If I tell you the truth will it be okay?

I’m about to admit something that will probably take me down a notch in the eyes of the three dozen people who think I’m a bona fide foodie.

Here goes: I don’t like truffles. Not the chocolate ones, I love those. I’m talking about the ones that pigs sniff out. I don’t like truffle oil, either. I think it smells like poop. And as someone who lived downwind of both the mushroom factory growing up in Capitola, CA, and the cow barns at UC Davis, I know what poop smells like.

The problem is that when I go out for a meal somewhere nice, I inevitably see something I’d want to eat if only it wasn’t polluted by truffles, truffle salt, or truffle oil. Yuck. This happened last weekend when Mr. Right Now and I went to Portland for the weekend and had a nice Saturday night dinner at Clyde Common. There were a couple of dishes that looked good but for addition of truffle something or other.

And even if I manage to convince my dining partner to avoid trufflized food, the table next to me may not oblige. So I can smell the truffle-osity wafting at me from the white truffle salt popcorn.

Not a bit of truffle anything to be seen.

Being in Portland, the home of the original bacon maple donut from Voodoo Doughnuts, I will also admit that I think bacon has jumped the shark. I like bacon and eggs, and a good BLT is a treat. But bacon doesn’t belong on or in everything, particularly not desserts. I’m sorry. Stop it already. Same thing with salting sweet things. I like caramel well enough by itself, and most of the salted caramel seems to have way more salt than necessary. I’m guessing Jack in the Box is developing a salted caramel shake. With bacon. That means the trend is done.

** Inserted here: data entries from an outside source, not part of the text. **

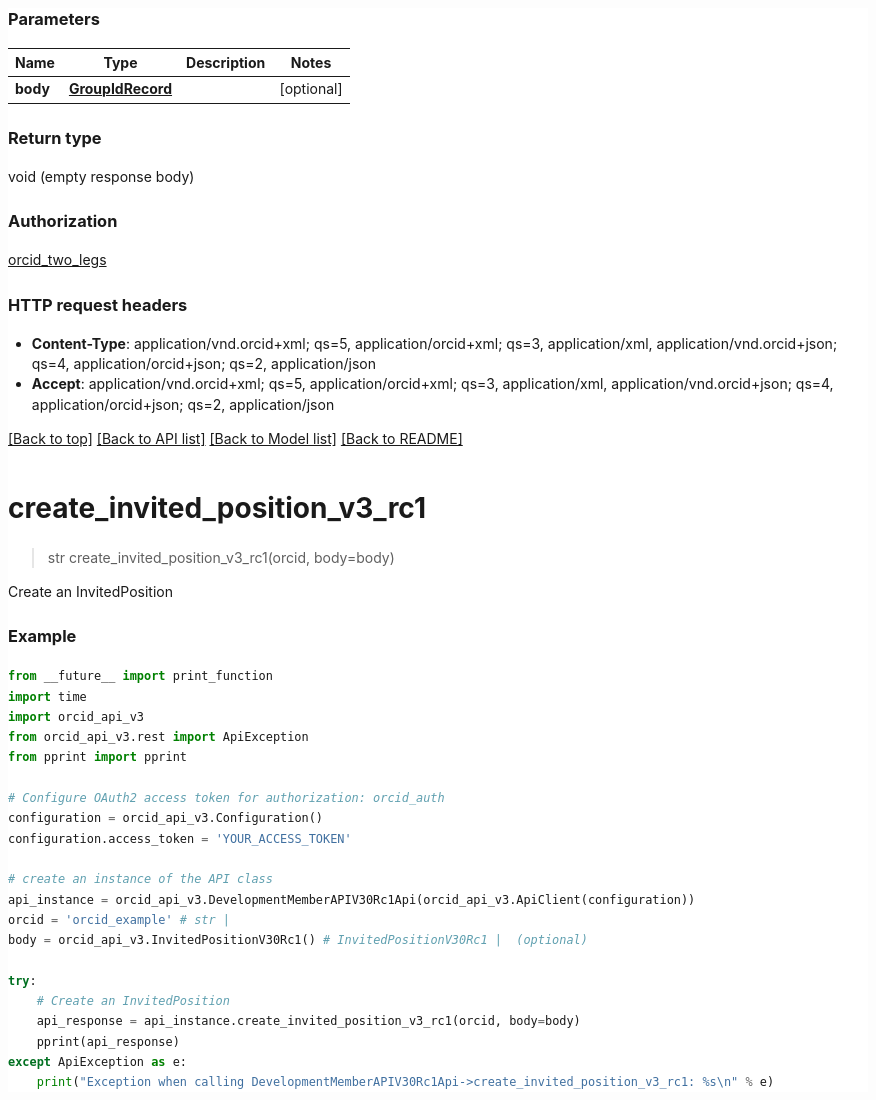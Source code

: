 ### Parameters

Name | Type | Description  | Notes
------------- | ------------- | ------------- | -------------
 **body** | [**GroupIdRecord**](GroupIdRecord.md)|  | [optional] 

### Return type

void (empty response body)

### Authorization

[orcid_two_legs](../README.md#orcid_two_legs)

### HTTP request headers

 - **Content-Type**: application/vnd.orcid+xml; qs=5, application/orcid+xml; qs=3, application/xml, application/vnd.orcid+json; qs=4, application/orcid+json; qs=2, application/json
 - **Accept**: application/vnd.orcid+xml; qs=5, application/orcid+xml; qs=3, application/xml, application/vnd.orcid+json; qs=4, application/orcid+json; qs=2, application/json

[[Back to top]](#) [[Back to API list]](../README.md#documentation-for-api-endpoints) [[Back to Model list]](../README.md#documentation-for-models) [[Back to README]](../README.md)

# **create_invited_position_v3_rc1**
> str create_invited_position_v3_rc1(orcid, body=body)

Create an InvitedPosition

### Example
```python
from __future__ import print_function
import time
import orcid_api_v3
from orcid_api_v3.rest import ApiException
from pprint import pprint

# Configure OAuth2 access token for authorization: orcid_auth
configuration = orcid_api_v3.Configuration()
configuration.access_token = 'YOUR_ACCESS_TOKEN'

# create an instance of the API class
api_instance = orcid_api_v3.DevelopmentMemberAPIV30Rc1Api(orcid_api_v3.ApiClient(configuration))
orcid = 'orcid_example' # str | 
body = orcid_api_v3.InvitedPositionV30Rc1() # InvitedPositionV30Rc1 |  (optional)

try:
    # Create an InvitedPosition
    api_response = api_instance.create_invited_position_v3_rc1(orcid, body=body)
    pprint(api_response)
except ApiException as e:
    print("Exception when calling DevelopmentMemberAPIV30Rc1Api->create_invited_position_v3_rc1: %s\n" % e)
```
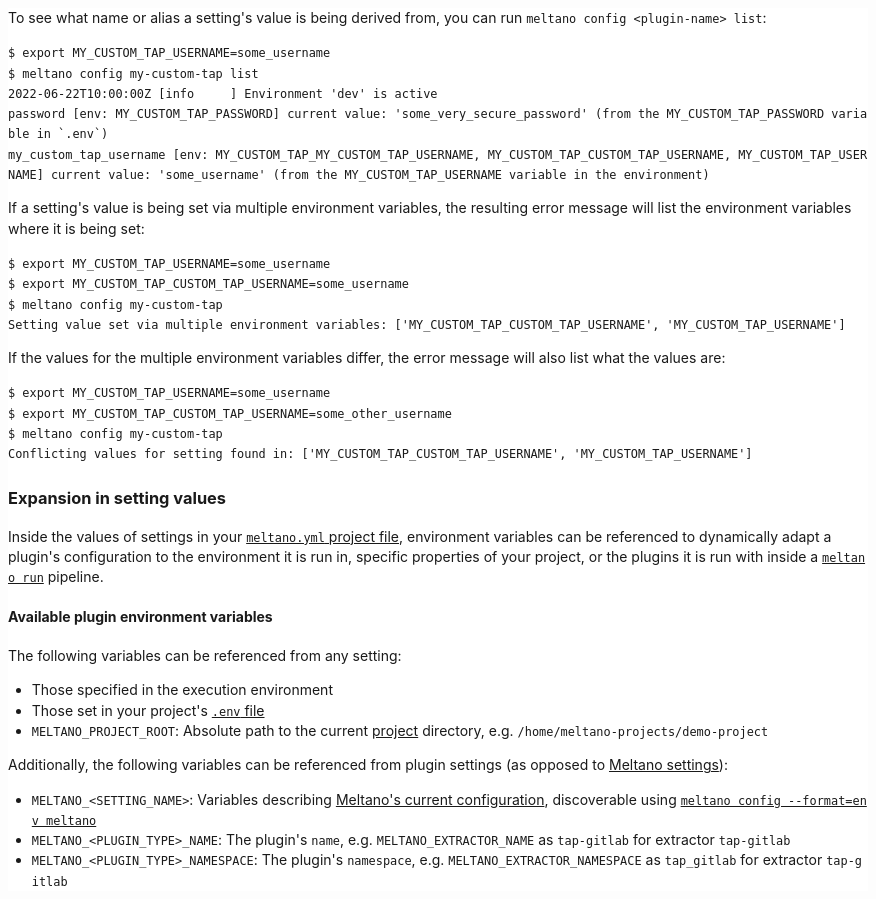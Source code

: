 To see what name or alias a setting's value is being derived from, you can run `meltano config <plugin-name> list`:

```shell
$ export MY_CUSTOM_TAP_USERNAME=some_username
$ meltano config my-custom-tap list
2022-06-22T10:00:00Z [info     ] Environment 'dev' is active
password [env: MY_CUSTOM_TAP_PASSWORD] current value: 'some_very_secure_password' (from the MY_CUSTOM_TAP_PASSWORD variable in `.env`)
my_custom_tap_username [env: MY_CUSTOM_TAP_MY_CUSTOM_TAP_USERNAME, MY_CUSTOM_TAP_CUSTOM_TAP_USERNAME, MY_CUSTOM_TAP_USERNAME] current value: 'some_username' (from the MY_CUSTOM_TAP_USERNAME variable in the environment)
```

If a setting's value is being set via multiple environment variables, the resulting error message will list the environment variables where it is being set:

```shell
$ export MY_CUSTOM_TAP_USERNAME=some_username
$ export MY_CUSTOM_TAP_CUSTOM_TAP_USERNAME=some_username
$ meltano config my-custom-tap
Setting value set via multiple environment variables: ['MY_CUSTOM_TAP_CUSTOM_TAP_USERNAME', 'MY_CUSTOM_TAP_USERNAME']
```

If the values for the multiple environment variables differ, the error message will also list what the values are:

```shell
$ export MY_CUSTOM_TAP_USERNAME=some_username
$ export MY_CUSTOM_TAP_CUSTOM_TAP_USERNAME=some_other_username
$ meltano config my-custom-tap
Conflicting values for setting found in: ['MY_CUSTOM_TAP_CUSTOM_TAP_USERNAME', 'MY_CUSTOM_TAP_USERNAME']
```

### Expansion in setting values

Inside the values of settings in your [`meltano.yml` project file](/concepts/project#meltano-yml-project-file), environment variables can be referenced to dynamically adapt a plugin's configuration to the environment it is run in, specific properties of your project, or the plugins it is run with inside a [`meltano run`](/reference/command-line-interface#run) pipeline.

#### Available plugin environment variables

The following variables can be referenced from any setting:

- Those specified in the execution environment
- Those set in your project's [`.env` file](/concepts/project#env)
- `MELTANO_PROJECT_ROOT`: Absolute path to the current [project](/concepts/project) directory, e.g. `/home/meltano-projects/demo-project`

Additionally, the following variables can be referenced from plugin settings (as opposed to [Meltano settings](/reference/settings)):

- `MELTANO_<SETTING_NAME>`: Variables describing [Meltano's current configuration](/reference/settings), discoverable using [`meltano config --format=env meltano`](/reference/command-line-interface#config)
- `MELTANO_<PLUGIN_TYPE>_NAME`: The plugin's `name`, e.g. `MELTANO_EXTRACTOR_NAME` as `tap-gitlab` for extractor `tap-gitlab`
- `MELTANO_<PLUGIN_TYPE>_NAMESPACE`: The plugin's `namespace`, e.g. `MELTANO_EXTRACTOR_NAMESPACE` as `tap_gitlab` for extractor `tap-gitlab`
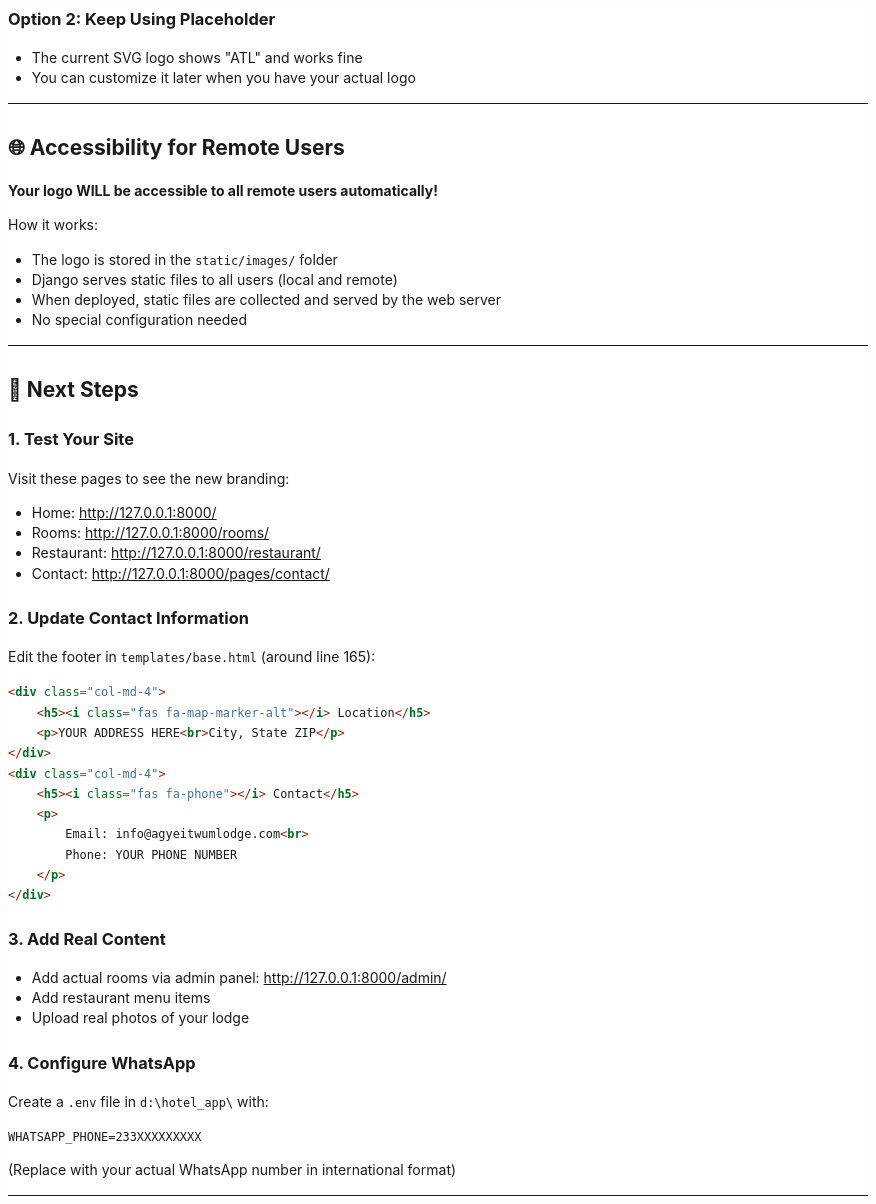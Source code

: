 ### Option 2: Keep Using Placeholder
- The current SVG logo shows "ATL" and works fine
- You can customize it later when you have your actual logo

---

## 🌐 Accessibility for Remote Users

**Your logo WILL be accessible to all remote users automatically!**

How it works:
- The logo is stored in the `static/images/` folder
- Django serves static files to all users (local and remote)
- When deployed, static files are collected and served by the web server
- No special configuration needed

---

## 🚀 Next Steps

### 1. Test Your Site
Visit these pages to see the new branding:
- Home: http://127.0.0.1:8000/
- Rooms: http://127.0.0.1:8000/rooms/
- Restaurant: http://127.0.0.1:8000/restaurant/
- Contact: http://127.0.0.1:8000/pages/contact/

### 2. Update Contact Information
Edit the footer in `templates/base.html` (around line 165):
```html
<div class="col-md-4">
    <h5><i class="fas fa-map-marker-alt"></i> Location</h5>
    <p>YOUR ADDRESS HERE<br>City, State ZIP</p>
</div>
<div class="col-md-4">
    <h5><i class="fas fa-phone"></i> Contact</h5>
    <p>
        Email: info@agyeitwumlodge.com<br>
        Phone: YOUR PHONE NUMBER
    </p>
</div>
```

### 3. Add Real Content
- Add actual rooms via admin panel: http://127.0.0.1:8000/admin/
- Add restaurant menu items
- Upload real photos of your lodge

### 4. Configure WhatsApp
Create a `.env` file in `d:\hotel_app\` with:
```
WHATSAPP_PHONE=233XXXXXXXXX
```
(Replace with your actual WhatsApp number in international format)

---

Lastly, I want to talk about salt and pepper. Every savory recipe calls for salt and pepper to taste. Unless it calls for soy sauce or tamari and pepper. And while I understand the theory that salt enhances flavor, I believe the requirement to putĀ  salt in every recipe is based on the over-salting of everything, particularly in America. Our taste buds are used to salt, ergo, we use more salt. But I like the naked flavors of food — the taste of a green bean, the taste of butter and sugar melted together and turned to caramel. I don’t think everything needs salt. And I don’t think pepper is a necessary addition to every food, either. It has a warmth to it when the flavor infuses the dish. But too often you just get a chunk of pepper corn, a hit of spice that exists here in a dish, but not there.

I once made that suggestion on a radio show to Greg Atkinson, one of the big foodies of the Seattle area. I was on the other side of the airwaves, but I’m sure he had a gobsmacked look on his face. He essentially told me I had no idea what I was talking about. I felt a little cowed, but a few years on, I’m still sure that I’m right. Sometimes, a little salt and pepper are a good thing. But sometimes, you don’t need one, or you don’t need the other.

And you never need truffles. Except the chocolate kind.